Le 13 au soir elle arrivait à Chambéry. La vieille capitale de la Savoie s’était mise en frais pour recevoir la fille de ses ducs. Les registres de ses délibérations en font foi : « La ville, en considération de l’arrivée de Madame la Duchesse de Bourgogne, ordonne qu’il sera fourni à MM. les enfans de la ville qui iront au devant d’elle à chacun un plumet de la valeur de cinq à six livres, et aux serviteurs de ville chacun un justaucorps rouge avec l’étoile sur la manche[2]. » Elle avait armé en outre une compagnie de quatre-vingts cavaliers, revêtus de casaques écarlates, et dont les chevaux portaient des housses de même couleur. A la tête de cette troupe et d’un gros de gentilshommes savoyards, le marquis de Tana vint au-devant de la princesse jusqu’à moitié chemin, entre Montmélian et Chambéry. La princesse fit son entrée dans cette dernière ville à la tombée de la nuit, au milieu des vivats du peuple, des illuminations et des feux de joie. Elle monta jusqu’au château et prouva dans la cour une quantité de dames de la noblesse. Elle les accueillit benignissimamente et rendit indistinctement leur salut à celles qui étaient dames d’honneur de Leurs Altesses Royales et à celles qui n’avaient pas cet honneur.

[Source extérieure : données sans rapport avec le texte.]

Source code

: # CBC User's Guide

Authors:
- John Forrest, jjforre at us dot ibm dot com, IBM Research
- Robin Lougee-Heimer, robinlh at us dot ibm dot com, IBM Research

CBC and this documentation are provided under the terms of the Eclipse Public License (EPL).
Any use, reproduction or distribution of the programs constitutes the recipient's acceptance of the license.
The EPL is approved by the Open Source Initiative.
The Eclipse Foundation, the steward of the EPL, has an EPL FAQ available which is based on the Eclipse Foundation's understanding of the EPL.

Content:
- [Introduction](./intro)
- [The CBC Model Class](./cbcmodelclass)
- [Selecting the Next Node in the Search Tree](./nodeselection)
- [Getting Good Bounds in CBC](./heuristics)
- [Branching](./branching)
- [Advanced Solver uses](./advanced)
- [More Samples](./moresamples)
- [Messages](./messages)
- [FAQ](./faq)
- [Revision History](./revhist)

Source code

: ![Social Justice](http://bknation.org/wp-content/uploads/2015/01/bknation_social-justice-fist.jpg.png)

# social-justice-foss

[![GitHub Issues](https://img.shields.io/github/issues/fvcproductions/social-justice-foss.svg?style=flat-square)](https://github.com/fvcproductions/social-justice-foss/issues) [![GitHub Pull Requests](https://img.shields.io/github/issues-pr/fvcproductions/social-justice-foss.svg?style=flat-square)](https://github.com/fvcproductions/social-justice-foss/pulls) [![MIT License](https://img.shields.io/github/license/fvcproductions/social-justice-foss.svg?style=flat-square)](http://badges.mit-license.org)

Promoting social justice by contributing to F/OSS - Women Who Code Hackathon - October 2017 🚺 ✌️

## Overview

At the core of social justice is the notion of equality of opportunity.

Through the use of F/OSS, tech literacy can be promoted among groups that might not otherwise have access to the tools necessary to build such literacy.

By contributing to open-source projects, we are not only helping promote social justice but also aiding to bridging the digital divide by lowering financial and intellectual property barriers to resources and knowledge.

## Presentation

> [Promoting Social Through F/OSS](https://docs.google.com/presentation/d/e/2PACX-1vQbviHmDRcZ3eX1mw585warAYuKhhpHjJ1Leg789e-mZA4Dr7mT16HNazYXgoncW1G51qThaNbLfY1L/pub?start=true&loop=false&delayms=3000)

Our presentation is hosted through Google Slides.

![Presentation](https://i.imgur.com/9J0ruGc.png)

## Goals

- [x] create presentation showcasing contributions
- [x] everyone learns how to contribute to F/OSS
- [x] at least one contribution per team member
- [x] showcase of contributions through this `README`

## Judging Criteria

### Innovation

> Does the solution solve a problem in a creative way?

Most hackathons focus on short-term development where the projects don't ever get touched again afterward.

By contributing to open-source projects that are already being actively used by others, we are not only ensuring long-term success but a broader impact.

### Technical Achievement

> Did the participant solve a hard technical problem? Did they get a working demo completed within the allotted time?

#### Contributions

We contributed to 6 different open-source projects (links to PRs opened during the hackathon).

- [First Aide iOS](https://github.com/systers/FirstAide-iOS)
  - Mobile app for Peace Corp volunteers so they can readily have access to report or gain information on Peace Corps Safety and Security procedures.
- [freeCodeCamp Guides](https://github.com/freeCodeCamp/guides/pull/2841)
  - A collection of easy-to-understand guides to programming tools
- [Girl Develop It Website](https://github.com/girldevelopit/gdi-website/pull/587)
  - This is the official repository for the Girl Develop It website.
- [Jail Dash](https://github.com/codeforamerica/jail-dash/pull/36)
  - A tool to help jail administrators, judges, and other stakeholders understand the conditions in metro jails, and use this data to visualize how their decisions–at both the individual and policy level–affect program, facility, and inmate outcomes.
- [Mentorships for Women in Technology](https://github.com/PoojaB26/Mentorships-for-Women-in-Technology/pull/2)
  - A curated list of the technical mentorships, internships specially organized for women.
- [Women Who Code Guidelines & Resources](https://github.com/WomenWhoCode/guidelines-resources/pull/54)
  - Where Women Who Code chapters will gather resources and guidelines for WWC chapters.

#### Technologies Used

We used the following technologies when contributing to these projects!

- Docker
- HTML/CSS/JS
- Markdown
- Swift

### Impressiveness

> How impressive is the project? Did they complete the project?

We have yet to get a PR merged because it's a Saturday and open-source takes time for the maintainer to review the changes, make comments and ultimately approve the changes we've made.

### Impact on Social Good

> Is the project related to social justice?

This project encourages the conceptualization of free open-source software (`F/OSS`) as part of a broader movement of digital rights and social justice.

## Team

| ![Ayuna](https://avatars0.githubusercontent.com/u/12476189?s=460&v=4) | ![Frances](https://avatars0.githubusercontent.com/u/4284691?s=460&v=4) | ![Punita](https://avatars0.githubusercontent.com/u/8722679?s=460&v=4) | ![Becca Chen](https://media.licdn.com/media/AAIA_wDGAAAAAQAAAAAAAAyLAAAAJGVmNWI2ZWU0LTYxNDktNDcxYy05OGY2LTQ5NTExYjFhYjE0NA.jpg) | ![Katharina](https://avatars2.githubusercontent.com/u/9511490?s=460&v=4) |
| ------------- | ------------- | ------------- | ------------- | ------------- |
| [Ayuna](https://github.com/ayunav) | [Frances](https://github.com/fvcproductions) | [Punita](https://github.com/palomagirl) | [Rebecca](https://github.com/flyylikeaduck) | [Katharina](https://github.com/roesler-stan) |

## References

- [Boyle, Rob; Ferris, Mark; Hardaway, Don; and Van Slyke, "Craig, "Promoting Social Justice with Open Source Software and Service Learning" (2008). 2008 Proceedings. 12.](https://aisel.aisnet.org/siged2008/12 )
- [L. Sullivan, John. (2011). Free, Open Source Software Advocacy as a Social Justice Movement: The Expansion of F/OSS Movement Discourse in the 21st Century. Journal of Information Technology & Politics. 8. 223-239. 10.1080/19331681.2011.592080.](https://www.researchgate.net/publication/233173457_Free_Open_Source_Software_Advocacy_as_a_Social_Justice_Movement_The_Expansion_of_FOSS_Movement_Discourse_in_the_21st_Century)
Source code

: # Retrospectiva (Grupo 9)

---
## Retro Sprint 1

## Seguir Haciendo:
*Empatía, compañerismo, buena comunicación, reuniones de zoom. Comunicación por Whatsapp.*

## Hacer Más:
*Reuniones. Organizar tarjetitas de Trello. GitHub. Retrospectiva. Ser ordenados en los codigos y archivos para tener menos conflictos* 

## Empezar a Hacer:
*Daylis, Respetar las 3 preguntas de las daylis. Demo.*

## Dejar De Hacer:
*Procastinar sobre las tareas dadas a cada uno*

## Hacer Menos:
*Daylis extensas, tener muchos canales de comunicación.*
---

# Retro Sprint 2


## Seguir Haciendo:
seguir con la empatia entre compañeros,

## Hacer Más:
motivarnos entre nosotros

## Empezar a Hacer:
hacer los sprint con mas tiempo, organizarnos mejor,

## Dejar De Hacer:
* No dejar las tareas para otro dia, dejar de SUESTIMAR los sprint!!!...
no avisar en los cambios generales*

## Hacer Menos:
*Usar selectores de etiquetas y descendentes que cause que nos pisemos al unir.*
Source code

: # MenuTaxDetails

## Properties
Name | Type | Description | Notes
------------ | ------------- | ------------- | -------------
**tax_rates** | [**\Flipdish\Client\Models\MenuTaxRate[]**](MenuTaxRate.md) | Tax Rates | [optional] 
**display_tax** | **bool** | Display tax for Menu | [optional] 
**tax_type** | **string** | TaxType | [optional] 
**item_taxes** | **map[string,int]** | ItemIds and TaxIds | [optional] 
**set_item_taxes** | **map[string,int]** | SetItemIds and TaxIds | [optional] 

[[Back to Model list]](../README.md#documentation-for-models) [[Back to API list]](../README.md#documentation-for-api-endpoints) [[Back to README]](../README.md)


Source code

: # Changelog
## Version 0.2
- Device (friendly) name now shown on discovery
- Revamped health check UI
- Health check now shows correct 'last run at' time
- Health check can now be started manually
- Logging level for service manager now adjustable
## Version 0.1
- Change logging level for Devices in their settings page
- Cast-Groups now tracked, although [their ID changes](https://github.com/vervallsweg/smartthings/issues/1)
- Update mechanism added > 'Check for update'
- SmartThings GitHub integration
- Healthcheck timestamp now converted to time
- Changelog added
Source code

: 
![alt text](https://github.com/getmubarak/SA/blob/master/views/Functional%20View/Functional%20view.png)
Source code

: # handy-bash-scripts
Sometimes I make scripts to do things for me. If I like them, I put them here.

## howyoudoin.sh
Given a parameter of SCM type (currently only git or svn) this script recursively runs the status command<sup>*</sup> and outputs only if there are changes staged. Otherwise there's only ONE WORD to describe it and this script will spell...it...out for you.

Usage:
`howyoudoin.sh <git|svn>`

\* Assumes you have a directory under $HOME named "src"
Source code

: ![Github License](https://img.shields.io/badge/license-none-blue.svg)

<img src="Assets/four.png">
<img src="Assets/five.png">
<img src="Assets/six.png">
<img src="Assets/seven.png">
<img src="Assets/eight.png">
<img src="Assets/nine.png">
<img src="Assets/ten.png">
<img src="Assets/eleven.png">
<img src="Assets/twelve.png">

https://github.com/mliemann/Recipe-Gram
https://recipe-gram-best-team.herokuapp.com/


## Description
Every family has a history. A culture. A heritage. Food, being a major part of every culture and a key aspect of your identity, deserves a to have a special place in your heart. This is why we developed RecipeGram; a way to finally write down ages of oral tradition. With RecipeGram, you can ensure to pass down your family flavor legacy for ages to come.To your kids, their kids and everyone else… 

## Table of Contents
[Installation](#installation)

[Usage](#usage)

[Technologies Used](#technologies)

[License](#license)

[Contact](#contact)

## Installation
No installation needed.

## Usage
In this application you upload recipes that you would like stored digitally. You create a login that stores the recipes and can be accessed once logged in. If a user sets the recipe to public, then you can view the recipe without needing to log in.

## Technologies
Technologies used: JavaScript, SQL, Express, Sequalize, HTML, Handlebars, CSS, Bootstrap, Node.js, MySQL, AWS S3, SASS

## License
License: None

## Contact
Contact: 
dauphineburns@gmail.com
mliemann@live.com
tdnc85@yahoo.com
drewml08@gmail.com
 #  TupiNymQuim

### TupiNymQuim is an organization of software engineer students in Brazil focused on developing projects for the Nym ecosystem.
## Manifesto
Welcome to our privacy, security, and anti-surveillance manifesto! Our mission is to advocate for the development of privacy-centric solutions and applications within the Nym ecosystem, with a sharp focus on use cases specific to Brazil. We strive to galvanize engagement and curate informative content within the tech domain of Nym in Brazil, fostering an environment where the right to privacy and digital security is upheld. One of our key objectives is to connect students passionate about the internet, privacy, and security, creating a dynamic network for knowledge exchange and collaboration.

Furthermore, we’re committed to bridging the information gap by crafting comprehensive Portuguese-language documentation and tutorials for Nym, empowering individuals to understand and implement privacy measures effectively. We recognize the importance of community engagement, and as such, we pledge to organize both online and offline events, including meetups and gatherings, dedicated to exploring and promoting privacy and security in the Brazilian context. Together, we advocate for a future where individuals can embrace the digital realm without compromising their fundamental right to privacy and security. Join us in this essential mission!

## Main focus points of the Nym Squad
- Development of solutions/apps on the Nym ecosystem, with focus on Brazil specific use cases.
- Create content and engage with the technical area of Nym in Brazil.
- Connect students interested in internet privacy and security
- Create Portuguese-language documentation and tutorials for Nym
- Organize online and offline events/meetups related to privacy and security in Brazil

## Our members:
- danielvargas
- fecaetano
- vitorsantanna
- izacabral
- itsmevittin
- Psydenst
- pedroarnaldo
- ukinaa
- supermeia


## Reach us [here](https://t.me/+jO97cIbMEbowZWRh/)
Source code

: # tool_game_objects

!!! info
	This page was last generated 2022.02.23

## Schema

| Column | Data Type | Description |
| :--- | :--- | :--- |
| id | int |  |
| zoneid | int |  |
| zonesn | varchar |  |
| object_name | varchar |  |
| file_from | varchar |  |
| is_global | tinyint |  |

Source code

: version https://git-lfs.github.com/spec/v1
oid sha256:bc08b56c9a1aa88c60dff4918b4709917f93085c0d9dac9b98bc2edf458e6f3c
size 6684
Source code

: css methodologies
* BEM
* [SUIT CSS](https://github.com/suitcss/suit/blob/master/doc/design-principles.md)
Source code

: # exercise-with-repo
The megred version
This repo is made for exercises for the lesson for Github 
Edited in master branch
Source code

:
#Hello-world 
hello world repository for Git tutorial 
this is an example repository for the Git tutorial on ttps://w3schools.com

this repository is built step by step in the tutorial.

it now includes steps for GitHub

Le lendemain elle fut à la messe dans la chapelle, où elle entendit une élégante harangue du clergé. Puis, aussitôt après le déjeuner, elle dut se prêter aux mêmes cérémonies qu’elle avait déjà subies à Turin. Le Sénat de Chambéry, la Chambre des Comptes, les membres du Corps de la ville, revêtus, les uns de leurs robes rouges, les autres de leurs plus beaux vêtemens, la vinrent successivement haranguer. Toutefois une distinction établie par le Maître des cérémonies lui permit d’échapper à un baisemain général, et il fut décidé qu’au-dessous d’un certain rang, le baisemain serait remplacé par une inclination profonde qu’elle reçut, debout, sous un baldaquin.

Il lui fallut ensuite sortir de la salle d’audience pour recevoir dans l’antichambre les complimens des Ordres monastiques réguliers, qui lui adressèrent leurs hommages par députation. De là, accompagnée d’une nombreuse suite de cavaliers, elle se

  1. Tous ces détails du voyage de la princesse jusqu’au Pont de Beauvoisin sont tirés de la relation du comte de Vernon.
  2. Bibliothèque de Chambéry. Archives départementales de la Savoie, 45e livre des délibérations de la ville.